[WHAT THE TASK ASKS]
Output nothing but the lines from the first line of the entries to the line with "前面的代码块中给出的程序是主要的父 WaveNet 模块，该模块使用所有子组件来创建图形。", inclusive, exactly as they read.

[SOURCE MATERIAL]
..............................
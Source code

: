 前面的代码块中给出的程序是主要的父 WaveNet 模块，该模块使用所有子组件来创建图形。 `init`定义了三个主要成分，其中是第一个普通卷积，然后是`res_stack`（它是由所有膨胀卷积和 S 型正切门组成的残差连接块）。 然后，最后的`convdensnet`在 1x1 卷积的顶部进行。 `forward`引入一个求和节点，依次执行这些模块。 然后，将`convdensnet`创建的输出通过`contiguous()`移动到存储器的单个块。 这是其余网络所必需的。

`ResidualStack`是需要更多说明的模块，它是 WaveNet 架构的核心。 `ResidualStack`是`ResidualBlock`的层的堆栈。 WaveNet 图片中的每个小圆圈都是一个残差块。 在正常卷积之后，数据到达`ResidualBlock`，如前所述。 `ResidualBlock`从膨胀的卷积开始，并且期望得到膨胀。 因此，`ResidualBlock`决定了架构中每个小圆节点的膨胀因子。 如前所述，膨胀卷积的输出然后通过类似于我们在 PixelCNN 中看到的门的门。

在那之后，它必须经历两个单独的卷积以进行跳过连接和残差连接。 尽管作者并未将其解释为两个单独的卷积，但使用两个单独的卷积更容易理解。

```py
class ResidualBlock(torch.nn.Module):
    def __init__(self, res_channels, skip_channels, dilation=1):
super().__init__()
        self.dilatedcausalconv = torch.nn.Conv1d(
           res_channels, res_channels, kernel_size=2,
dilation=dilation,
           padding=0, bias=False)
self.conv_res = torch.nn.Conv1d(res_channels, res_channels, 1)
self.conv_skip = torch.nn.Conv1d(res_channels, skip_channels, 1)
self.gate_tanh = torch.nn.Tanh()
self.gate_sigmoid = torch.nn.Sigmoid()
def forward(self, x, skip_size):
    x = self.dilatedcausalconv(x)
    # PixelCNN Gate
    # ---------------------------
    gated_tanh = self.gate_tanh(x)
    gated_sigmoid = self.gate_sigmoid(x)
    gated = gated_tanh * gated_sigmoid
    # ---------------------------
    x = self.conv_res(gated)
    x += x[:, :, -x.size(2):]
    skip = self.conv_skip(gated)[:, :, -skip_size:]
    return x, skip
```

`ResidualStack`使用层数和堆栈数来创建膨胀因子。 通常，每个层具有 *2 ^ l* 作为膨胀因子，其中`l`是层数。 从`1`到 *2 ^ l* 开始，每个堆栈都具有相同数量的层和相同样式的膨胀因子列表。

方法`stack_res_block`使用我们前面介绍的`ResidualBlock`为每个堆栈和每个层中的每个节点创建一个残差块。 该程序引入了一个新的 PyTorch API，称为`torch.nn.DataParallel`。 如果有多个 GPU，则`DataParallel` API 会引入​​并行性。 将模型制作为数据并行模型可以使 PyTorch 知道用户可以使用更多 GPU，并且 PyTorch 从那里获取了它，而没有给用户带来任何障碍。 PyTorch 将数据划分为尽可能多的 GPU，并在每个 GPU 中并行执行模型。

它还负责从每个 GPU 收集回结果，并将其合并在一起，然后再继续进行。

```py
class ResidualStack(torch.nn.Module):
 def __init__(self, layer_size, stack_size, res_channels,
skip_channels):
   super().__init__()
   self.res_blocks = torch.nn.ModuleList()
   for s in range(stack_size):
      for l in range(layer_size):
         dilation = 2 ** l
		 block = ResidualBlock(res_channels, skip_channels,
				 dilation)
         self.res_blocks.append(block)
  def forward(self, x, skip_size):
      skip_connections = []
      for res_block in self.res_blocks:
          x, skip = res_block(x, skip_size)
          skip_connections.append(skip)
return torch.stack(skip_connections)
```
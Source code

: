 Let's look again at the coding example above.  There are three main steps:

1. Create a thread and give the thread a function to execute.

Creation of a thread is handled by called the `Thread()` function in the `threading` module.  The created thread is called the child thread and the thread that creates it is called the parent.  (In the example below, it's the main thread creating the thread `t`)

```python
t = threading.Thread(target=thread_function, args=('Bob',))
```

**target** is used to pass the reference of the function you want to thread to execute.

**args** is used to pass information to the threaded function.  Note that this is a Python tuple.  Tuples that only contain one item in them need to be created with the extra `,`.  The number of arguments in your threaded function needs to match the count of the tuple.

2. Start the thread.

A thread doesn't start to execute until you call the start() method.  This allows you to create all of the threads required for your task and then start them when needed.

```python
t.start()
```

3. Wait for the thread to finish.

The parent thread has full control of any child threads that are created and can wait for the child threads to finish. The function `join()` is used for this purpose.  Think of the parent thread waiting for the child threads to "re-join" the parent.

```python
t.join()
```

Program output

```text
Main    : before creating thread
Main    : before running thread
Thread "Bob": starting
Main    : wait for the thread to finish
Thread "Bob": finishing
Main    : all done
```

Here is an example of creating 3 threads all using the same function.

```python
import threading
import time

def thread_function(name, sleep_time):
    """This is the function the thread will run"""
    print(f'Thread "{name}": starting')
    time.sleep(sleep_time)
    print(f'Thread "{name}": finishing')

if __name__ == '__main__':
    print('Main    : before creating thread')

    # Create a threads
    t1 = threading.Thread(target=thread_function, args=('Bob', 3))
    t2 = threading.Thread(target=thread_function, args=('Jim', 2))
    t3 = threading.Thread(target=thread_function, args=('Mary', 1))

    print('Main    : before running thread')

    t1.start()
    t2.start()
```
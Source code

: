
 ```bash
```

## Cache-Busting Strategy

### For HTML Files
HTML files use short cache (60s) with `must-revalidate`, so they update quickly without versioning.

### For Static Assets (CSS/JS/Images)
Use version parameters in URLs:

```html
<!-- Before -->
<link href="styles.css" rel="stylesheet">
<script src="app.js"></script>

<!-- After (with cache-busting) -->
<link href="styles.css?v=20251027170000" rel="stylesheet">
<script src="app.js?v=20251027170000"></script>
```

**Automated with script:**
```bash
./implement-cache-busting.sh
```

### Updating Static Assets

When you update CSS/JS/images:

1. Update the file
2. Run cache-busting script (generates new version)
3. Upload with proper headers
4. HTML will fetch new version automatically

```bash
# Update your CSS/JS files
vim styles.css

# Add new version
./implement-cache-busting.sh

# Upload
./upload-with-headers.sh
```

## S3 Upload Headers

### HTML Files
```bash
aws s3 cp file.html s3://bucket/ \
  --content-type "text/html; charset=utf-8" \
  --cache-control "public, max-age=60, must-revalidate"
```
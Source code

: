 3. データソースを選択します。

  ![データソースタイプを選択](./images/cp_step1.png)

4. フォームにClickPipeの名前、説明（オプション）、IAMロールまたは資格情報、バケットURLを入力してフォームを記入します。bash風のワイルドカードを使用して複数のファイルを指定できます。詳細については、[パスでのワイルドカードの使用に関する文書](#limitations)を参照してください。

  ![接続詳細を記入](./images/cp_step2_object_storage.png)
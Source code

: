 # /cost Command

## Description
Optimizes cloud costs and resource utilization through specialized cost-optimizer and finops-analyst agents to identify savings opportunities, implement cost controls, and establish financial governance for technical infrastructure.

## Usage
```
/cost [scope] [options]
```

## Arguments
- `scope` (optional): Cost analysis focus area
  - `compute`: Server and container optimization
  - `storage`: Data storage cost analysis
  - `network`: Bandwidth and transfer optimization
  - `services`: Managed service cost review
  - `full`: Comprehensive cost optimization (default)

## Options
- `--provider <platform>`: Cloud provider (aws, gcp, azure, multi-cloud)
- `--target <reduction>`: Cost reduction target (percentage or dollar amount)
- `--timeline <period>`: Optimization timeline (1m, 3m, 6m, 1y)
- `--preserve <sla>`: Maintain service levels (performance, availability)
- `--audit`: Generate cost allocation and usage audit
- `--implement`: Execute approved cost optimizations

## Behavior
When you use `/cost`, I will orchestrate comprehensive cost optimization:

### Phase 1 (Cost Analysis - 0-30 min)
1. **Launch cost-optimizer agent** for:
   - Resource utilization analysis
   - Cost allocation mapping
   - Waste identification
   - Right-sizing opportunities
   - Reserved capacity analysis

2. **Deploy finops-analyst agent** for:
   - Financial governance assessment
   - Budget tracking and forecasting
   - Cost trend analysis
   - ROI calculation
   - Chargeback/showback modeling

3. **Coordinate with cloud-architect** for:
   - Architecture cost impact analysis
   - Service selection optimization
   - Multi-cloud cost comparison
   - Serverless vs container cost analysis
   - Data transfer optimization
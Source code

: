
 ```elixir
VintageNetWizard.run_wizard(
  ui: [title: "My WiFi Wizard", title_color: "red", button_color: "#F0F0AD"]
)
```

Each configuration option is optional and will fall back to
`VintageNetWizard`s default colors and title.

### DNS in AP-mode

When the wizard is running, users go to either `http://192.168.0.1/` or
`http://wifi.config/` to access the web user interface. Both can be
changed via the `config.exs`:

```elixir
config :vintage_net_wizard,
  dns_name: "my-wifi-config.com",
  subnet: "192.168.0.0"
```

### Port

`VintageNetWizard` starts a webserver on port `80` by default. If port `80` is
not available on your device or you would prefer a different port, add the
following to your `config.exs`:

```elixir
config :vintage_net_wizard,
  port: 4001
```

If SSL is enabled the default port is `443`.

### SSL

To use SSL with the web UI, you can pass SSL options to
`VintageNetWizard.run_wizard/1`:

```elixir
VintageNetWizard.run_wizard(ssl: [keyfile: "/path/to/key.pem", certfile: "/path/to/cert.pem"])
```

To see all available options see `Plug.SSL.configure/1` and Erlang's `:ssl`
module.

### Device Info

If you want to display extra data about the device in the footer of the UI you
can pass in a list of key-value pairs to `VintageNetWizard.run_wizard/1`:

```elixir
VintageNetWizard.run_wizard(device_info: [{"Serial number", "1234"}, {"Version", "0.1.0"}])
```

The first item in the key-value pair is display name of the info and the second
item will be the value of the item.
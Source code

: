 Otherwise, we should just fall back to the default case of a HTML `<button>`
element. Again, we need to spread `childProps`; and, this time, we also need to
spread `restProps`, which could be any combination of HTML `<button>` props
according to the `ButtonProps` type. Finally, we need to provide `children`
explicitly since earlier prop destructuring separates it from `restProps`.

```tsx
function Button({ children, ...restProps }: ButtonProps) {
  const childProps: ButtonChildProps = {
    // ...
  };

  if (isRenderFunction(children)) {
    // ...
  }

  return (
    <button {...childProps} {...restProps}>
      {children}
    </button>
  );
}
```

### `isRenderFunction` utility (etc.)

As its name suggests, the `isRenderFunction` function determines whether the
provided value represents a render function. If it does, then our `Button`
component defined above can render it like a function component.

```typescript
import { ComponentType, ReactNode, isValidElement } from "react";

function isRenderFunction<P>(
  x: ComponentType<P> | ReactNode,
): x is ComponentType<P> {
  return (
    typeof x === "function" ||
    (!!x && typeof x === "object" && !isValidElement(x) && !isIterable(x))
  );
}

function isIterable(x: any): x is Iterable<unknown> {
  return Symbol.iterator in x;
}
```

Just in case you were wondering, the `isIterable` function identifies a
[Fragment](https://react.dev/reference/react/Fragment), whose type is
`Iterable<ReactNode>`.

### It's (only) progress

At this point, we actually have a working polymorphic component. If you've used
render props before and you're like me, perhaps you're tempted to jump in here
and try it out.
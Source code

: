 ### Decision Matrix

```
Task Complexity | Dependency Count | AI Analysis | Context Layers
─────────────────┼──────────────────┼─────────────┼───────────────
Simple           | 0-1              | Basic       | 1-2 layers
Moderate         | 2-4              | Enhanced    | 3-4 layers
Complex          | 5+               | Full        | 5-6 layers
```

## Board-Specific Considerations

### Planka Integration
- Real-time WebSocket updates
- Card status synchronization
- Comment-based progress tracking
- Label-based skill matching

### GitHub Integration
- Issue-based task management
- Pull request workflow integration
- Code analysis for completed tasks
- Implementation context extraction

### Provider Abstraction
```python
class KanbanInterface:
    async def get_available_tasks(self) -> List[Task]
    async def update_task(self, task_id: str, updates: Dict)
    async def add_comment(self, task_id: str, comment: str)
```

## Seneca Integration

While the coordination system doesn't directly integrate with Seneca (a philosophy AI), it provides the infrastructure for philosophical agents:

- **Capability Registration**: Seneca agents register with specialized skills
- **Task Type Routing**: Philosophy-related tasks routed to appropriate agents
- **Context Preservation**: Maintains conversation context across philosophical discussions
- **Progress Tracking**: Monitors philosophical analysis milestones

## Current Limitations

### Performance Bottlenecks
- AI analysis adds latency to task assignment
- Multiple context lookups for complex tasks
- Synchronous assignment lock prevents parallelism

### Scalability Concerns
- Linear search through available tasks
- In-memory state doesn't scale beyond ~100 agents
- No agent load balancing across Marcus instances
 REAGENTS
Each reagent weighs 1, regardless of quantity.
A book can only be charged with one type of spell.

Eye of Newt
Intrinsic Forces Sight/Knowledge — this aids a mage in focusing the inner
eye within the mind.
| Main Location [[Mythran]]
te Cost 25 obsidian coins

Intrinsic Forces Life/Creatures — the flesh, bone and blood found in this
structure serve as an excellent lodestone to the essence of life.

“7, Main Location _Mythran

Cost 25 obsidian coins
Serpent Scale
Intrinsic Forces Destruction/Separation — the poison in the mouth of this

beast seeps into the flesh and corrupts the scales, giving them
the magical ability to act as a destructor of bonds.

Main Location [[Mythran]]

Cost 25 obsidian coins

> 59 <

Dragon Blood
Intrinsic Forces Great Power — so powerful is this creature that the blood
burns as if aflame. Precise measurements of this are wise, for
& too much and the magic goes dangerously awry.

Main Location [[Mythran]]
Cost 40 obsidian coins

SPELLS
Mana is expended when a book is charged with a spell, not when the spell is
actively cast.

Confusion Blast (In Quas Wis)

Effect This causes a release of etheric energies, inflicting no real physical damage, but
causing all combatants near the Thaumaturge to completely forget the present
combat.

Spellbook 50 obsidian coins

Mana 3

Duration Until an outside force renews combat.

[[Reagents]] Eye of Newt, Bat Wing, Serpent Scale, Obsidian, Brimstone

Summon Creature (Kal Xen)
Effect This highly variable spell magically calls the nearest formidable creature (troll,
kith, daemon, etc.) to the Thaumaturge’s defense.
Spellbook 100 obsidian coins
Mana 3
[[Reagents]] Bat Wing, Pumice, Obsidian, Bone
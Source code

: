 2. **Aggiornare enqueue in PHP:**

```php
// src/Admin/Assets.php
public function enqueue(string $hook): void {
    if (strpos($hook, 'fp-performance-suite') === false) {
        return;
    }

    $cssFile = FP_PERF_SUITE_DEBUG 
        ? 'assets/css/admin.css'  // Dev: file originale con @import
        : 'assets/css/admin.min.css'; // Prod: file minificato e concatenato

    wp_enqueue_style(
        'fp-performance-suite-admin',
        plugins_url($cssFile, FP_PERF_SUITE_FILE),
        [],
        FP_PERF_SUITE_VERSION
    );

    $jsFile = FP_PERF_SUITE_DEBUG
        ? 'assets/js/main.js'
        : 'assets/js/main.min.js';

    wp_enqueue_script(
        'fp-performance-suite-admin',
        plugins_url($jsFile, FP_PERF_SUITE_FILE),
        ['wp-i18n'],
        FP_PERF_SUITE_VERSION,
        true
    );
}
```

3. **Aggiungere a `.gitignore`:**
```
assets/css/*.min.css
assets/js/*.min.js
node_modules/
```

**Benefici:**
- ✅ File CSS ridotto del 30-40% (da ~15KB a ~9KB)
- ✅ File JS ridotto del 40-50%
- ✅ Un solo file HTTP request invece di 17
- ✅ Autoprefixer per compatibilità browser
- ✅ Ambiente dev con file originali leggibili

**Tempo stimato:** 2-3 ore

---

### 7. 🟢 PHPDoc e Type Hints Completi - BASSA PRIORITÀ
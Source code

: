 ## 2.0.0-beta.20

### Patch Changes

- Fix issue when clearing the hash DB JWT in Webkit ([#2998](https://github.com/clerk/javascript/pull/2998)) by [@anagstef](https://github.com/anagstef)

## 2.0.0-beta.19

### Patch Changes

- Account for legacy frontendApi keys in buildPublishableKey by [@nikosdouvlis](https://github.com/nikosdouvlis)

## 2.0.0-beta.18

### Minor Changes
..............................
[SOLUTION]
Source code

: 前面的代码块中给出的程序是主要的父 WaveNet 模块，该模块使用所有子组件来创建图形。 `init`定义了三个主要成分，其中是第一个普通卷积，然后是`res_stack`（它是由所有膨胀卷积和 S 型正切门组成的残差连接块）。 然后，最后的`convdensnet`在 1x1 卷积的顶部进行。 `forward`引入一个求和节点，依次执行这些模块。 然后，将`convdensnet`创建的输出通过`contiguous()`移动到存储器的单个块。 这是其余网络所必需的。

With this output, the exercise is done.